(Items from a dataset)
·····

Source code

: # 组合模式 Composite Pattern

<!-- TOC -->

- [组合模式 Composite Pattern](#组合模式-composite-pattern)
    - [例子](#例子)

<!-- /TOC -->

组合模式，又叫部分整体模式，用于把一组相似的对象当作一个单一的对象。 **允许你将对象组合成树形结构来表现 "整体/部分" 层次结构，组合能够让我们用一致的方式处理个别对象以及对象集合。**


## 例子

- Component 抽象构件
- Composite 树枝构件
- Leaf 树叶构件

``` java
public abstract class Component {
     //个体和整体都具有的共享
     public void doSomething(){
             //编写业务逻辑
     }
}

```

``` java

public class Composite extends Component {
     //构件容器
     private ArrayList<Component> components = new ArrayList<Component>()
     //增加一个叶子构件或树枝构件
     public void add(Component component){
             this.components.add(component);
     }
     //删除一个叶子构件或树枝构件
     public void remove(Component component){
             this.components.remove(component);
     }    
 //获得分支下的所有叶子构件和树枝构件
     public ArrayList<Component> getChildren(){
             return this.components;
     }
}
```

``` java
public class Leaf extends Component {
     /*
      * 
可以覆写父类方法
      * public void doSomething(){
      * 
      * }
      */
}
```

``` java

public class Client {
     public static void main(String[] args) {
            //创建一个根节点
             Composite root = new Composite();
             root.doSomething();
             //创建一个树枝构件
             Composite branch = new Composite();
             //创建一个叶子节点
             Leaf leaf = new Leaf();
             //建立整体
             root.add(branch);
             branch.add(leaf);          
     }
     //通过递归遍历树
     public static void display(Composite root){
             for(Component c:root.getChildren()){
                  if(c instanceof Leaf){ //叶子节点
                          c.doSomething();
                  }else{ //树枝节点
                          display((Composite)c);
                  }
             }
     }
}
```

·····

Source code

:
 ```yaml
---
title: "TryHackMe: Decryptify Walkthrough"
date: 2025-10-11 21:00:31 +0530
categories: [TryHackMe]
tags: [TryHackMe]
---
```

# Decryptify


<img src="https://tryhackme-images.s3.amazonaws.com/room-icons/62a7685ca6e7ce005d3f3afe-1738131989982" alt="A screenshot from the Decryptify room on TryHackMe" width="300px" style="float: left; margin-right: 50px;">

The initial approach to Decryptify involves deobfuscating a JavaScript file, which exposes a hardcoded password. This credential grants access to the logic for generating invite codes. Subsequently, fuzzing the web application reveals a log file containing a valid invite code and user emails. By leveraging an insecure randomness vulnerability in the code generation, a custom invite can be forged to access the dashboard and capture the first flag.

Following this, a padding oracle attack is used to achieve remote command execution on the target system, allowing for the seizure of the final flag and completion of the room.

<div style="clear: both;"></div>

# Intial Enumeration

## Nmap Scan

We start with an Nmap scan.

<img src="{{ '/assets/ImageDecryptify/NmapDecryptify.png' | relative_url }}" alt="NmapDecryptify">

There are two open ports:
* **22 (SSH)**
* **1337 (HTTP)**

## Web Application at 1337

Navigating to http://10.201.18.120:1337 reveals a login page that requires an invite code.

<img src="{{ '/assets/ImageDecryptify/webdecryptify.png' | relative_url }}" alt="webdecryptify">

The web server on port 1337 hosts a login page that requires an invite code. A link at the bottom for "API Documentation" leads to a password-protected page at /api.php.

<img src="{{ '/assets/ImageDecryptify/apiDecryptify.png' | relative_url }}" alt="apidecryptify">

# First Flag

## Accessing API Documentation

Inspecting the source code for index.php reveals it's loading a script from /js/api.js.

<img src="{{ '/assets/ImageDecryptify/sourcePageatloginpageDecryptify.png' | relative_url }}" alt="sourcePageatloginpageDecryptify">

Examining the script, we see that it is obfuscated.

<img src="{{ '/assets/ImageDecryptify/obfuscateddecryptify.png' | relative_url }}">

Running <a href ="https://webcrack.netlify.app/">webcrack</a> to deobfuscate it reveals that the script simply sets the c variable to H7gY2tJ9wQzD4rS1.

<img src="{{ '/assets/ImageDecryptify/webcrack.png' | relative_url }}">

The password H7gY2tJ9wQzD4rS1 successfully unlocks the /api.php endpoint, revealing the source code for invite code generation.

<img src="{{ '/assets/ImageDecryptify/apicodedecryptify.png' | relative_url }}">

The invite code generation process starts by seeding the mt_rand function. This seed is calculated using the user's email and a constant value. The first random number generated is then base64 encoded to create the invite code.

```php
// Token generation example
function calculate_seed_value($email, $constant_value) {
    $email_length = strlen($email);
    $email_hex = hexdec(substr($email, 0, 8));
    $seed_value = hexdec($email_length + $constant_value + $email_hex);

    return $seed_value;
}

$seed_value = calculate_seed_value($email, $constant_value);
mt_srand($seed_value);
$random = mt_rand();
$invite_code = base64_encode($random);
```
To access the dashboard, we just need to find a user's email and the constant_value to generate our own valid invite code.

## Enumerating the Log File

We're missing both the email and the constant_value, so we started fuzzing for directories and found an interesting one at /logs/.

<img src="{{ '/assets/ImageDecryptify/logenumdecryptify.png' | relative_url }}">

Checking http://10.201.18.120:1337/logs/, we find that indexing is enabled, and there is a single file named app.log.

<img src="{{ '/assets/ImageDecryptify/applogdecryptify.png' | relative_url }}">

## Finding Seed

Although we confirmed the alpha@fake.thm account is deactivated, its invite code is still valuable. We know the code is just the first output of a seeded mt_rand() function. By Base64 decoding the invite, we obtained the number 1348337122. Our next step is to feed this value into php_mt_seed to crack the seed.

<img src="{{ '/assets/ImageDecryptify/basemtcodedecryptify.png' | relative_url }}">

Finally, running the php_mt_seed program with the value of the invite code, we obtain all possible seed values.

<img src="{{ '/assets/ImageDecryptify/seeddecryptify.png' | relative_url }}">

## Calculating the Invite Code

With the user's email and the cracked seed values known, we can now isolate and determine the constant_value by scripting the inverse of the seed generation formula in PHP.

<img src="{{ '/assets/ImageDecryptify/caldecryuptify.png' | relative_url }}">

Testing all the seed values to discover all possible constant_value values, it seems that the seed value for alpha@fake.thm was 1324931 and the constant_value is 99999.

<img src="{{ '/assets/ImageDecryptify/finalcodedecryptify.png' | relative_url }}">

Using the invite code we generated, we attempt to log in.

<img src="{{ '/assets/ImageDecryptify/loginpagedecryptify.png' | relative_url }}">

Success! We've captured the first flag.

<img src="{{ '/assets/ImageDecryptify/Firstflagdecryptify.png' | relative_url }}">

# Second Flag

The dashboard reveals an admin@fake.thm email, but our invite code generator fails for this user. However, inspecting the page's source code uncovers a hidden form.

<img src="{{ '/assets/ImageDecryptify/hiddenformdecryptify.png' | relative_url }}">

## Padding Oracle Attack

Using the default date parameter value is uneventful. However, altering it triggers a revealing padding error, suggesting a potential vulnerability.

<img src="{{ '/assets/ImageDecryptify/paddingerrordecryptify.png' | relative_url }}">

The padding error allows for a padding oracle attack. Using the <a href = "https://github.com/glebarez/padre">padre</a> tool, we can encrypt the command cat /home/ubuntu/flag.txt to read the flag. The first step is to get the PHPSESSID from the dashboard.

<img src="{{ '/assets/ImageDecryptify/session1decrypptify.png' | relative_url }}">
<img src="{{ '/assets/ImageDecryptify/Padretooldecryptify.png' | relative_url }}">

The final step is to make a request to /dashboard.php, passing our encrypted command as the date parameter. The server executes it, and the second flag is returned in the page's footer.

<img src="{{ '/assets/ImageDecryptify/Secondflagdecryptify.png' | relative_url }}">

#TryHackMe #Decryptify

·····

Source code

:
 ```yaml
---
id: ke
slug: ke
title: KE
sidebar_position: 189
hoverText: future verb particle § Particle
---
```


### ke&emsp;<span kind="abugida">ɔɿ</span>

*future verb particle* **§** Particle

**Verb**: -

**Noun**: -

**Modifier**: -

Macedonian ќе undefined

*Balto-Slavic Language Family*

·····

*Your objective*. All that is needed is the exact run of lines above from the line containing "Using the default" through the line containing "#TryHackMe #Decryptify", both of them included.

*Answer section*.
Using the default date parameter value is uneventful. However, altering it triggers a revealing padding error, suggesting a potential vulnerability.

<img src="{{ '/assets/ImageDecryptify/paddingerrordecryptify.png' | relative_url }}">

The padding error allows for a padding oracle attack. Using the <a href = "https://github.com/glebarez/padre">padre</a> tool, we can encrypt the command cat /home/ubuntu/flag.txt to read the flag. The first step is to get the PHPSESSID from the dashboard.

<img src="{{ '/assets/ImageDecryptify/session1decrypptify.png' | relative_url }}">
<img src="{{ '/assets/ImageDecryptify/Padretooldecryptify.png' | relative_url }}">

The final step is to make a request to /dashboard.php, passing our encrypted command as the date parameter. The server executes it, and the second flag is returned in the page's footer.

<img src="{{ '/assets/ImageDecryptify/Secondflagdecryptify.png' | relative_url }}">

#TryHackMe #Decryptify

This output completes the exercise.